Ms Rice was born on November 14th, 1954, in Birmingham, Alabama. Her father was a college administrator and her mother a music teacher. The family were a fixture of the rigidly segregated city's black middle-class.

She was nine when a bomb exploded at a Baptist church a few miles from Westminster Presbyterian Church, where her family attended. Four black girls were killed, one of them a kindergarten classmate of hers.

She told interviewers that her father became a Republican in 1952 in reaction to the racial policies of the Democrats in the one-party South of that era. For "Condi", as she was called, surviving the racial climate of the time only strengthened her determination to excel in a world that was not defined by race.
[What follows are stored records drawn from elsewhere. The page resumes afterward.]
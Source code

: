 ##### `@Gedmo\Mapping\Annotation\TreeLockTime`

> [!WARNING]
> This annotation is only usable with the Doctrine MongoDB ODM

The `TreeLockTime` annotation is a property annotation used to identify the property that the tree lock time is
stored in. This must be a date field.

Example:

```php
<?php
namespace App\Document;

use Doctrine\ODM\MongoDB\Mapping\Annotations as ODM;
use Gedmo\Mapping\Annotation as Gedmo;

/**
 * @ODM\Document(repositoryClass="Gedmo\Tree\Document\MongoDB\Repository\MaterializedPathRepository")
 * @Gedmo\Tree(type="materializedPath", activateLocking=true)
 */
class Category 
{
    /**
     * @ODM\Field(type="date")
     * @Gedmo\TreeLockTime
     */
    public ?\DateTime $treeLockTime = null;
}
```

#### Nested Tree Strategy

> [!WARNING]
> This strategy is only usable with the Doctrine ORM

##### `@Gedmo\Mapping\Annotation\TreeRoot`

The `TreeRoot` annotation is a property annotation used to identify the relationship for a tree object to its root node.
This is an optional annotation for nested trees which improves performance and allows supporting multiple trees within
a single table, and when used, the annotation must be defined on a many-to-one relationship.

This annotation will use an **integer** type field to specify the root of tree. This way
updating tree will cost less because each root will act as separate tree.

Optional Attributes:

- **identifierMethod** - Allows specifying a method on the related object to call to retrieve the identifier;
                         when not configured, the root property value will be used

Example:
The Rice family moved to Denver in 1967. Two years later, aged 15, Ms Rice enrolled at the University of Denver as a music major, intending to prepare for a career as a concert pianist. But music, which had dominated her life from birth - when her mother named her for a musical term meaning to play with sweetness - was pushed aside by a new love, international politics.

Ms Rice's new career was shaped by her professor of international relations, Josef Korbel, a former Czech diplomat, refugee from communism and the father of Secretary of State Madeleine Albright. Like the outgoing Secretary of State, Ms Rice's area of specialisation has long been eastern and central Europe - the Soviet bloc of the Cold War.

After receiving a doctorate from the University of Denver in 1981, Ms Rice joined the faculty at Stanford, where her class became one of the most popular on campus among undergraduate students. In 1986, she was a Council on Foreign Relations fellow at the Pentagon and, from 1989 to 1991, she was the top Soviet expert in the White House. From 1991 to 1999, Ms Rice was provost of Stanford, ranking just below the university president on the operational chart.